* **INSTRUCTIONS FOR THE TASK**: The data should be transcribed in its entirety, word for word.

* **DATA FOR THIS EXERCISE**:
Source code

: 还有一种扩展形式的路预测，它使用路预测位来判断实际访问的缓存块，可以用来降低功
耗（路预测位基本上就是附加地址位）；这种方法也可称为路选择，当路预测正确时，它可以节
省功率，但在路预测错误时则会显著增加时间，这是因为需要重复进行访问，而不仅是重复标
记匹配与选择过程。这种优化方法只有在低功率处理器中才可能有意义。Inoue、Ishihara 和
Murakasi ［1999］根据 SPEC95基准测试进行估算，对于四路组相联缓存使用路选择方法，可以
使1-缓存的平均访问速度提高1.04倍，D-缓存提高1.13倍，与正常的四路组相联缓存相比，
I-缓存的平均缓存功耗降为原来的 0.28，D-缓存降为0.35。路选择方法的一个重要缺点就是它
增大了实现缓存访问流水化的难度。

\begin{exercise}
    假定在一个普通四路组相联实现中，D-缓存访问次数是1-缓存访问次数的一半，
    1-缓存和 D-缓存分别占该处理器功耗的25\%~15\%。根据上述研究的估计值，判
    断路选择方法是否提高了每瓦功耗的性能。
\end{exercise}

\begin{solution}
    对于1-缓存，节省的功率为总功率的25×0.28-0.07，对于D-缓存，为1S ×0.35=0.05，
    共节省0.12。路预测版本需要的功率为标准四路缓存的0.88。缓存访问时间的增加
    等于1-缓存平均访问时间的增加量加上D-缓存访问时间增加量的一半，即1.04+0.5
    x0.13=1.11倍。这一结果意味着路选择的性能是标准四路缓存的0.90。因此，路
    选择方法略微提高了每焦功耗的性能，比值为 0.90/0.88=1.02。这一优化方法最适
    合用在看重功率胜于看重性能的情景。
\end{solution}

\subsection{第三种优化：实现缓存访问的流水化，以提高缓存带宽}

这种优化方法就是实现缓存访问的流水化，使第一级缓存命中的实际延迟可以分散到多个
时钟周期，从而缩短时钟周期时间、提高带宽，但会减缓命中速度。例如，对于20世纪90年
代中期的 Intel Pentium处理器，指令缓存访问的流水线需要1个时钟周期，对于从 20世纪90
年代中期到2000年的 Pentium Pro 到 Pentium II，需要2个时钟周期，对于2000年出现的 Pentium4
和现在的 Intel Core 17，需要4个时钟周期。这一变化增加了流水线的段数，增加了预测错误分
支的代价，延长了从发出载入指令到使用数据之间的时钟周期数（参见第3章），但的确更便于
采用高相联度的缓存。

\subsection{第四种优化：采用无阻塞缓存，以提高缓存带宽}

* **EXERCISE RESULT**:
Source code

: 还有一种扩展形式的路预测，它使用路预测位来判断实际访问的缓存块，可以用来降低功
耗（路预测位基本上就是附加地址位）；这种方法也可称为路选择，当路预测正确时，它可以节
省功率，但在路预测错误时则会显著增加时间，这是因为需要重复进行访问，而不仅是重复标
记匹配与选择过程。这种优化方法只有在低功率处理器中才可能有意义。Inoue、Ishihara 和
Murakasi ［1999］根据 SPEC95基准测试进行估算，对于四路组相联缓存使用路选择方法，可以
使1-缓存的平均访问速度提高1.04倍，D-缓存提高1.13倍，与正常的四路组相联缓存相比，
I-缓存的平均缓存功耗降为原来的 0.28，D-缓存降为0.35。路选择方法的一个重要缺点就是它
增大了实现缓存访问流水化的难度。

\begin{exercise}
    假定在一个普通四路组相联实现中，D-缓存访问次数是1-缓存访问次数的一半，
    1-缓存和 D-缓存分别占该处理器功耗的25\%~15\%。根据上述研究的估计值，判
    断路选择方法是否提高了每瓦功耗的性能。
\end{exercise}

\begin{solution}
    对于1-缓存，节省的功率为总功率的25×0.28-0.07，对于D-缓存，为1S ×0.35=0.05，
    共节省0.12。路预测版本需要的功率为标准四路缓存的0.88。缓存访问时间的增加
    等于1-缓存平均访问时间的增加量加上D-缓存访问时间增加量的一半，即1.04+0.5
    x0.13=1.11倍。这一结果意味着路选择的性能是标准四路缓存的0.90。因此，路
    选择方法略微提高了每焦功耗的性能，比值为 0.90/0.88=1.02。这一优化方法最适
    合用在看重功率胜于看重性能的情景。
\end{solution}

\subsection{第三种优化：实现缓存访问的流水化，以提高缓存带宽}

这种优化方法就是实现缓存访问的流水化，使第一级缓存命中的实际延迟可以分散到多个
时钟周期，从而缩短时钟周期时间、提高带宽，但会减缓命中速度。例如，对于20世纪90年
代中期的 Intel Pentium处理器，指令缓存访问的流水线需要1个时钟周期，对于从 20世纪90
年代中期到2000年的 Pentium Pro 到 Pentium II，需要2个时钟周期，对于2000年出现的 Pentium4
和现在的 Intel Core 17，需要4个时钟周期。这一变化增加了流水线的段数，增加了预测错误分
支的代价，延长了从发出载入指令到使用数据之间的时钟周期数（参见第3章），但的确更便于
采用高相联度的缓存。

\subsection{第四种优化：采用无阻塞缓存，以提高缓存带宽}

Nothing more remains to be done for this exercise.